WASHINGTON — Since January, agents with U.S. Customs and Border Protection have arrested two men on the FBI's terrorism watchlist as they tried to cross the southern U.S. border, the agency said Monday.
The men, ages 33 and 26, who were from Yemen, were apprehended in the El Centro, California, sector. They are also on the no-fly list that bars certain people from boarding airplanes because of their potential threat to national security.
CBP said it does not release overall numbers of immigrants stopped at the southern border whose names were on the FBI's terrorism watchlist or the country's no-fly list, and it did not provide the number of people who were encountered over the past year, but it said the incidents are "very uncommon."
"While encounters of known and suspected terrorists at our borders are very uncommon, they underscore the importance of the critical work our agents carry out on a daily basis to vet all individuals encountered at our borders," an agency spokesperson said.

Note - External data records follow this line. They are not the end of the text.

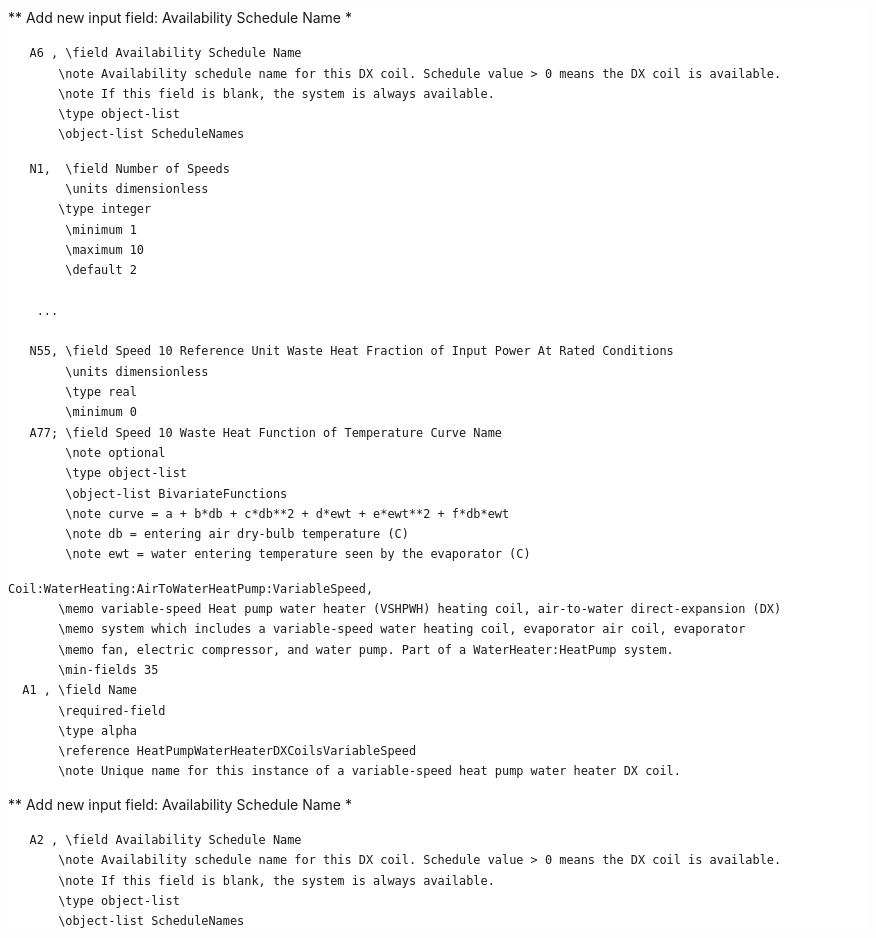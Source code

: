    ** Add new input field: Availability Schedule Name *

```
   A6 , \field Availability Schedule Name
       \note Availability schedule name for this DX coil. Schedule value > 0 means the DX coil is available.
       \note If this field is blank, the system is always available.
       \type object-list
       \object-list ScheduleNames
```	

```
   N1,  \field Number of Speeds
        \units dimensionless
       \type integer
        \minimum 1
        \maximum 10
        \default 2

    ...

   N55, \field Speed 10 Reference Unit Waste Heat Fraction of Input Power At Rated Conditions
        \units dimensionless
        \type real
        \minimum 0
   A77; \field Speed 10 Waste Heat Function of Temperature Curve Name
        \note optional
        \type object-list
        \object-list BivariateFunctions
        \note curve = a + b*db + c*db**2 + d*ewt + e*ewt**2 + f*db*ewt
        \note db = entering air dry-bulb temperature (C)
        \note ewt = water entering temperature seen by the evaporator (C)
```

```
Coil:WaterHeating:AirToWaterHeatPump:VariableSpeed,
       \memo variable-speed Heat pump water heater (VSHPWH) heating coil, air-to-water direct-expansion (DX)
       \memo system which includes a variable-speed water heating coil, evaporator air coil, evaporator
       \memo fan, electric compressor, and water pump. Part of a WaterHeater:HeatPump system.
       \min-fields 35
  A1 , \field Name
       \required-field
       \type alpha
       \reference HeatPumpWaterHeaterDXCoilsVariableSpeed
       \note Unique name for this instance of a variable-speed heat pump water heater DX coil.
```

   ** Add new input field: Availability Schedule Name *

```
   A2 , \field Availability Schedule Name
       \note Availability schedule name for this DX coil. Schedule value > 0 means the DX coil is available.
       \note If this field is blank, the system is always available.
       \type object-list
       \object-list ScheduleNames
```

Data obtained by NBC News showed that in the first half of fiscal year 2018, six migrants on the terrorism watchlist were apprehended trying to cross the southern border illegally. The number had been inflated by the Trump administration, which claimed that 4,000 known or suspected terrorists tried to cross the border that year.
The Yemeni men were arrested Jan. 29 and March 30. Both have been detained, one in Immigration and Customs Enforcement custody and the other in federal custody pending deportation. The agency did not provide the men's names or say why they are on the terrorism watchlist.